In this episode, “Base Bites” heads to the Home of Herk Nation, Little Rock AFB, AR! While on base, we glimpse the powerful C-130 aircrafts and dive into base history with MSGT Jason Armstrong, Commandant of the Airman Leadership School. But it’s not all work—the base in Little Rock is surrounded by outdoor adventures, from trout fishing to exploring a legendary film set.

Also in this episode, we go behind the scenes with Ariana Garrido, Rickenbacker’s Snack Bar Manager, to hear more about their classic pulled pork nachos and the buffalo panini. You don’t want to miss this flavor-packed episode!

“BASE BITES,” an exclusive new series produced by AFSVC, takes viewers inside the dining facilities and eateries serving unique menu offerings across the United States Air Force and Space Force bases. Along with the ever entertaining host Rudy Jay, the new series visits nine installations to explore a slice of life for servicemen and women. Through talking with chefs, kitchen prep staff, service members, squadron and division leaders “Base Bites” gets the insider scoop on the best dishes and base activities. This exciting new series is available exclusively on the AFLIVE streaming app.

“The Air Force Services Center recognizes that people are its greatest asset; accordingly, we are putting audiences behind the scenes of service members’ lives in the new ‘Base Bites’ series. The newly created culinary show is just one of the many in production for our media channel, AFLive app. Each series showcases Airmen’s and Guardians’ most coveted interests, base life and remarkable talents,” remarks Richard Cooper, Strategic Marketing & Branding Specialist.

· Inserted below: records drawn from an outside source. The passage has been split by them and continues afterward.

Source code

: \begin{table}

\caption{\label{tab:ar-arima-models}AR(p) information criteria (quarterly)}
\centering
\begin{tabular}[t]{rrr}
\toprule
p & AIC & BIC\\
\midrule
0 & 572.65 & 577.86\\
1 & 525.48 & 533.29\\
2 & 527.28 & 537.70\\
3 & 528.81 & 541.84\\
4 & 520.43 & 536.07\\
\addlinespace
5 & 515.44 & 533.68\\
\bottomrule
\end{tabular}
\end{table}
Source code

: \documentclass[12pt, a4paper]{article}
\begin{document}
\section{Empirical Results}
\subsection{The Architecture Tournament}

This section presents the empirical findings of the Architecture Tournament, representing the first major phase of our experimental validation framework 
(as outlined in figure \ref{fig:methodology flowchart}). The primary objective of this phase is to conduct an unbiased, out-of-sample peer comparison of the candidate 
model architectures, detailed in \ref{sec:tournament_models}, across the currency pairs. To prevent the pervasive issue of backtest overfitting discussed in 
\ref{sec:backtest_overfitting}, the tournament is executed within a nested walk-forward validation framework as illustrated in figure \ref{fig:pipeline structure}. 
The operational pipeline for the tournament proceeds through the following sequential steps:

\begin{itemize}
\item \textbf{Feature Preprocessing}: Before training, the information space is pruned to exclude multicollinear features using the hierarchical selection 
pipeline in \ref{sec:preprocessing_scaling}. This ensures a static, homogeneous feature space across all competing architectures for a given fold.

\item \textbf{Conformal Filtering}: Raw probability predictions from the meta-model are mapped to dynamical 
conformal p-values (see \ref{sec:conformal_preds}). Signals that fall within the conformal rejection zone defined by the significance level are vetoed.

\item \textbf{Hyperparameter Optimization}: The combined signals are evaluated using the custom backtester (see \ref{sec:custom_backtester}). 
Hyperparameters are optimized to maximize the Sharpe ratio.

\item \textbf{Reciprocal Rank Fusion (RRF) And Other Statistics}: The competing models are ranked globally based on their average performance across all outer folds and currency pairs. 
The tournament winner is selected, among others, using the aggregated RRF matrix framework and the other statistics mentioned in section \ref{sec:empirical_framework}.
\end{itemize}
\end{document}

“In launching this new series, we celebrate not just the culinary delights found on our installations but the incredible men and women who serve our nation,” says Gary Lott, Chief Integrated Marketing and Branding. “The AFLive app stands as a testament to the rich tapestry of interests within the Air Force and Space Force communities. ‘Base Bites’ is more than just a culinary journey; it’s a heartfelt tribute to the dedication of our Airmen and Guardians.” Watch the season trailer here.

Produced by Air Force Services Center, the series is exclusively on the AFLive app. To catch the new series download AFLive app for iOS and Android.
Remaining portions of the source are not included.